*** Block opens ***

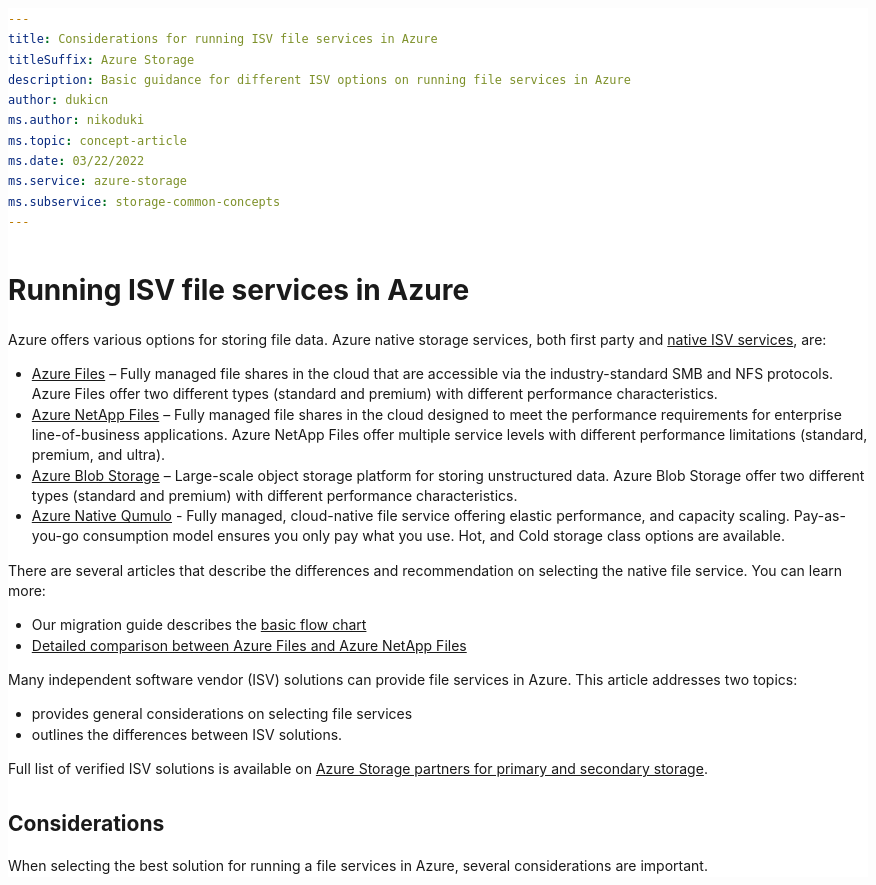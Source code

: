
 ```yaml
---
title: Considerations for running ISV file services in Azure
titleSuffix: Azure Storage
description: Basic guidance for different ISV options on running file services in Azure
author: dukicn
ms.author: nikoduki
ms.topic: concept-article
ms.date: 03/22/2022
ms.service: azure-storage
ms.subservice: storage-common-concepts
---
```


# Running ISV file services in Azure

Azure offers various options for storing file data. Azure native storage services, both first party and [native ISV services](/azure/partner-solutions/overview), are:
- [Azure Files](https://azure.microsoft.com/services/storage/files/) – Fully managed file shares in the cloud that are accessible via the industry-standard SMB and NFS protocols. Azure Files offer two different types (standard and premium) with different performance characteristics.
- [Azure NetApp Files](https://azure.microsoft.com/services/netapp/) – Fully managed file shares in the cloud designed to meet the performance requirements for enterprise line-of-business applications. Azure NetApp Files offer multiple service levels with different performance limitations (standard, premium, and ultra).
- [Azure Blob Storage](https://azure.microsoft.com/services/storage/blobs/) – Large-scale object storage platform for storing unstructured data. Azure Blob Storage offer two different types (standard and premium) with different performance characteristics.
- [Azure Native Qumulo](https://qumulo.com/product/azure/) - Fully managed, cloud-native file service offering elastic performance, and capacity scaling. Pay-as-you-go consumption model ensures you only pay what you use. Hot, and Cold storage class options are available.
  
There are several articles that describe the differences and recommendation on selecting the native file service. You can learn more:
- Our migration guide describes the [basic flow chart](../../../common/storage-migration-overview.md#choose-a-target-storage-service)
- [Detailed comparison between Azure Files and Azure NetApp Files](../../../files/storage-files-netapp-comparison.md)

Many independent software vendor (ISV) solutions can provide file services in Azure. This article addresses two topics:
- provides general considerations on selecting file services
- outlines the differences between ISV solutions.
  
Full list of verified ISV solutions is available on [Azure Storage partners for primary and secondary storage](./partner-overview.md).

## Considerations

When selecting the best solution for running a file services in Azure, several considerations are important.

*** Block closes ***

Task prompt: All that should be written out is the stretch of lines above between the one holding "- [Azure NetApp" and the one holding "- Our migration", inclusive, exactly as given.

Exercise answer:
- [Azure NetApp Files](https://azure.microsoft.com/services/netapp/) – Fully managed file shares in the cloud designed to meet the performance requirements for enterprise line-of-business applications. Azure NetApp Files offer multiple service levels with different performance limitations (standard, premium, and ultra).
- [Azure Blob Storage](https://azure.microsoft.com/services/storage/blobs/) – Large-scale object storage platform for storing unstructured data. Azure Blob Storage offer two different types (standard and premium) with different performance characteristics.
- [Azure Native Qumulo](https://qumulo.com/product/azure/) - Fully managed, cloud-native file service offering elastic performance, and capacity scaling. Pay-as-you-go consumption model ensures you only pay what you use. Hot, and Cold storage class options are available.
  
There are several articles that describe the differences and recommendation on selecting the native file service. You can learn more:
- Our migration guide describes the [basic flow chart](../../../common/storage-migration-overview.md#choose-a-target-storage-service)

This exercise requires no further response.